Xref: utzoo comp.sources.d:6978 news.admin:14590
Path: utzoo!utgpu!watserv1!watmath!att!linac!uwm.edu!caen!ox.com!msen.com!emv
From: emv@msen.com (Ed Vielmetti)
Newsgroups: comp.sources.d,news.admin
Subject: Re: UK Copyright libraries and Usenet
Message-ID: <EMV.91May23174209@bronte.aa.ox.com>
Date: 23 May 91 21:42:14 GMT
References: <3amo22w164w@mantis.co.uk> <10508@skye.cs.ed.ac.uk>
	<4592.283113da@iccgcc.decnet.ab.com>
	<1991May16.050935.29882@newshost.anu.edu.au>
	<EMV.91May16024531@poe.aa.ox.com> <4660.283b7d00@iccgcc.decnet.ab.com>
Sender: usenet@ox.com (Usenet News Administrator)
Followup-To: comp.sources.d,news.admin
Organization: MSEN, Inc. Ann Arbor MI
Lines: 83
In-Reply-To: herrickd@iccgcc.decnet.ab.com's message of 23 May 91 13:27:44 GMT

In article <4660.283b7d00@iccgcc.decnet.ab.com> herrickd@iccgcc.decnet.ab.com writes:

   In article <EMV.91May16024531@poe.aa.ox.com>, emv@ox.com (Ed Vielmetti) writes:
   [probably I should wait for the archive administration group, but Ed
    raised the subject now - i'm trying to keep in in news.admin]

fine, news.admin it is.  I suppose I should x-post it over to
dnet.archiv or aus.archives or any of the other ``regional''
unmoderated groups.

   Ignoring the question of why you do it, I've been watching comp.archives
   and wondering HOW you do it.  You can't possibly read 500 newsgroups
   looking for postings that identify repositories.  Can you?  

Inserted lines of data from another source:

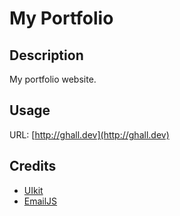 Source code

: # My Portfolio

## Description 

My portfolio website.

## Usage 

URL: [http://ghall.dev](http://ghall.dev)

## Credits

* [UIkit](https://getuikit.com)
* [EmailJS](https://www.emailjs.com)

Sure, why not?  It's a very simple first-pass filter: take in every
single article, grep it for some key words, if they key words are in
there then save it aside for human processing.  Out of 10000 articles
in a day you can narrow things down to ca. 100-150, of which ca. 10-15
will be interesting once you've read them.  You could apply the same
filtering technique in about an hour's work with grep and a sys file
entry, and look for anything you can express in a shell script.  It's
quite reasonable to scan all of the various newsgroups if you have the
CPU handy.

Determining the set of key words is slightly tricky one.  The ideal
phrase to look for for comp.archives is
  this whizzy new package is available for anonymous ftp from 
      host.domain.org:/pub/whizzy/package-1.0.tar.Z
but there are a multitude of variations on that theme.  The AI project
is going to disambiguate between that ideal phrase and "does anyone
know where i can ftp some gif files from?".  fortunately with a big
screen and a fast cpu a human can chunk through those in 15-30 seconds
each, so it's not so important.

With a big (5000+) collection of articles which have already passed
the comp.archives eyeball test, I should be able to feed potential
matches into a filter that looks for whether there are any other
similar articles in the database.  That will categorize things into
three sets:
 - noise (requests, mostly, or the bitftp discussion)
 - things which I've seen before (new releases or reviews or updates)
 - things which I've never seen before but which might be interesting
then the above-mentioned human can go through a smaller set looking
for the interesting 10-15 articles.

   You recently
   doubled the effort of making the posting by adding that verification
   of the accessibility of the material.

No extra thought-power here, just a little more time.  All of the
packages thus far identified have their home sites identified in a
database; the verification step goes off and fetches the directory
information and sets it aside.  Some shell scripts make these easy to
type, but they're basically no-brainers.

   So, is MSEN studying artificial intelligence?  Does a VP Research have
   time to be working on a dissertation about information retrieval that
   is analagous to snatching a drink from a fire hose?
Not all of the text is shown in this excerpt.